(Dataset entries)
------------------------------------------------------------------------

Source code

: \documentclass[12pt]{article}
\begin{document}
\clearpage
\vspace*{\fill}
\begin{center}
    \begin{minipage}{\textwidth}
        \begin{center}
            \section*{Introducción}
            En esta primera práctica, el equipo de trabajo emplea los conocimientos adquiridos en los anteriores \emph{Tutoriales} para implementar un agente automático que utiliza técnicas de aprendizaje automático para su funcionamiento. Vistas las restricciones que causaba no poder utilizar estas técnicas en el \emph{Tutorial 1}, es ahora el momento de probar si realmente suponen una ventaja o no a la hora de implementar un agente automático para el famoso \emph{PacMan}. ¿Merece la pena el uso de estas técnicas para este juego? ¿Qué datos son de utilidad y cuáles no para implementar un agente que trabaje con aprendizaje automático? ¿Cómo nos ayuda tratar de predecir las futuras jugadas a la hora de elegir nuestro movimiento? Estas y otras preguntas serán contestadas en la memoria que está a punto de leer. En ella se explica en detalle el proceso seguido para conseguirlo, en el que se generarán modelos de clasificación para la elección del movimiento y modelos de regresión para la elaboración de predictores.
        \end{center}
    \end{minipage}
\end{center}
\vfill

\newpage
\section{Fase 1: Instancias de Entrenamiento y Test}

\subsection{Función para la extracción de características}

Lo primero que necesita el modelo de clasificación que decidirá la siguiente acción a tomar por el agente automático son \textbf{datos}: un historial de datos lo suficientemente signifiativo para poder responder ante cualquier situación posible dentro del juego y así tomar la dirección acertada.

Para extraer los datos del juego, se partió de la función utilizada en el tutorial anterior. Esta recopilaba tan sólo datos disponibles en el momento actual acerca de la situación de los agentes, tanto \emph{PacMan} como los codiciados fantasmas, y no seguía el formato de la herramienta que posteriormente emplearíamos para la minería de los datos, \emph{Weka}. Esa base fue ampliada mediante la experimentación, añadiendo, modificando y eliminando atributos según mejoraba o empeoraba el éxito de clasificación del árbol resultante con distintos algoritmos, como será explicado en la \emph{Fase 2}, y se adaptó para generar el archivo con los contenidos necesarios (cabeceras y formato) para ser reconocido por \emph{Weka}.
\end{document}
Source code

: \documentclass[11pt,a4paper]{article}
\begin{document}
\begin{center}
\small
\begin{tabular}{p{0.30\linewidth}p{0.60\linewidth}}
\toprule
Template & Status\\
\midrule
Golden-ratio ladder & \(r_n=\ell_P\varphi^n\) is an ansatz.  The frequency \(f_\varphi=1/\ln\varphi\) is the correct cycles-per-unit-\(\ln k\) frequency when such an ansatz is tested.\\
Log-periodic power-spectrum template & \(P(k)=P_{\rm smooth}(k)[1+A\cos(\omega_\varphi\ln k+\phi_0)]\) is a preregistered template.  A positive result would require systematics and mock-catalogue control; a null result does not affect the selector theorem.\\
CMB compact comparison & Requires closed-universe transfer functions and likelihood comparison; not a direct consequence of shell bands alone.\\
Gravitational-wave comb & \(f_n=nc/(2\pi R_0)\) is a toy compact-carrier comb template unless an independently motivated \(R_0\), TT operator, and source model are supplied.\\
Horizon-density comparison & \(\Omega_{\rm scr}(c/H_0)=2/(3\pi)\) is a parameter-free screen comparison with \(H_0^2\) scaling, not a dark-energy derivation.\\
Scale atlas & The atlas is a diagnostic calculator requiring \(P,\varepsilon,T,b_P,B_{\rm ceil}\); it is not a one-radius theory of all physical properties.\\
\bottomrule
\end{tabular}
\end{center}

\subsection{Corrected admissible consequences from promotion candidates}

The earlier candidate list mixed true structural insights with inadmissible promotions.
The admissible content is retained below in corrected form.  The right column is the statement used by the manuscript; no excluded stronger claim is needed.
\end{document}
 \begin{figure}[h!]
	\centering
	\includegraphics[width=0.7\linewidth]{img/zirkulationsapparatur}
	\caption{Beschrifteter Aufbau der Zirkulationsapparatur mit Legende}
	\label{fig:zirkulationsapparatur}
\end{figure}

------------------------------------------------------------------------

**EXERCISE REQUIREMENTS**
Each record must be output word for word.

**RESPONSE**
Source code

: \documentclass[12pt]{article}
\begin{document}
\clearpage
\vspace*{\fill}
\begin{center}
    \begin{minipage}{\textwidth}
        \begin{center}
            \section*{Introducción}
            En esta primera práctica, el equipo de trabajo emplea los conocimientos adquiridos en los anteriores \emph{Tutoriales} para implementar un agente automático que utiliza técnicas de aprendizaje automático para su funcionamiento. Vistas las restricciones que causaba no poder utilizar estas técnicas en el \emph{Tutorial 1}, es ahora el momento de probar si realmente suponen una ventaja o no a la hora de implementar un agente automático para el famoso \emph{PacMan}. ¿Merece la pena el uso de estas técnicas para este juego? ¿Qué datos son de utilidad y cuáles no para implementar un agente que trabaje con aprendizaje automático? ¿Cómo nos ayuda tratar de predecir las futuras jugadas a la hora de elegir nuestro movimiento? Estas y otras preguntas serán contestadas en la memoria que está a punto de leer. En ella se explica en detalle el proceso seguido para conseguirlo, en el que se generarán modelos de clasificación para la elección del movimiento y modelos de regresión para la elaboración de predictores.
        \end{center}
    \end{minipage}
\end{center}
\vfill

\newpage
\section{Fase 1: Instancias de Entrenamiento y Test}

\subsection{Función para la extracción de características}

Lo primero que necesita el modelo de clasificación que decidirá la siguiente acción a tomar por el agente automático son \textbf{datos}: un historial de datos lo suficientemente signifiativo para poder responder ante cualquier situación posible dentro del juego y así tomar la dirección acertada.

Para extraer los datos del juego, se partió de la función utilizada en el tutorial anterior. Esta recopilaba tan sólo datos disponibles en el momento actual acerca de la situación de los agentes, tanto \emph{PacMan} como los codiciados fantasmas, y no seguía el formato de la herramienta que posteriormente emplearíamos para la minería de los datos, \emph{Weka}. Esa base fue ampliada mediante la experimentación, añadiendo, modificando y eliminando atributos según mejoraba o empeoraba el éxito de clasificación del árbol resultante con distintos algoritmos, como será explicado en la \emph{Fase 2}, y se adaptó para generar el archivo con los contenidos necesarios (cabeceras y formato) para ser reconocido por \emph{Weka}.
\end{document}
Source code

: \documentclass[11pt,a4paper]{article}
\begin{document}
\begin{center}
\small
\begin{tabular}{p{0.30\linewidth}p{0.60\linewidth}}
\toprule
Template & Status\\
\midrule
Golden-ratio ladder & \(r_n=\ell_P\varphi^n\) is an ansatz.  The frequency \(f_\varphi=1/\ln\varphi\) is the correct cycles-per-unit-\(\ln k\) frequency when such an ansatz is tested.\\
Log-periodic power-spectrum template & \(P(k)=P_{\rm smooth}(k)[1+A\cos(\omega_\varphi\ln k+\phi_0)]\) is a preregistered template.  A positive result would require systematics and mock-catalogue control; a null result does not affect the selector theorem.\\
CMB compact comparison & Requires closed-universe transfer functions and likelihood comparison; not a direct consequence of shell bands alone.\\
Gravitational-wave comb & \(f_n=nc/(2\pi R_0)\) is a toy compact-carrier comb template unless an independently motivated \(R_0\), TT operator, and source model are supplied.\\
Horizon-density comparison & \(\Omega_{\rm scr}(c/H_0)=2/(3\pi)\) is a parameter-free screen comparison with \(H_0^2\) scaling, not a dark-energy derivation.\\
Scale atlas & The atlas is a diagnostic calculator requiring \(P,\varepsilon,T,b_P,B_{\rm ceil}\); it is not a one-radius theory of all physical properties.\\
\bottomrule
\end{tabular}
\end{center}

\subsection{Corrected admissible consequences from promotion candidates}

The earlier candidate list mixed true structural insights with inadmissible promotions.
The admissible content is retained below in corrected form.  The right column is the statement used by the manuscript; no excluded stronger claim is needed.
\end{document}
 \begin{figure}[h!]
	\centering
	\includegraphics[width=0.7\linewidth]{img/zirkulationsapparatur}
	\caption{Beschrifteter Aufbau der Zirkulationsapparatur mit Legende}
	\label{fig:zirkulationsapparatur}
\end{figure}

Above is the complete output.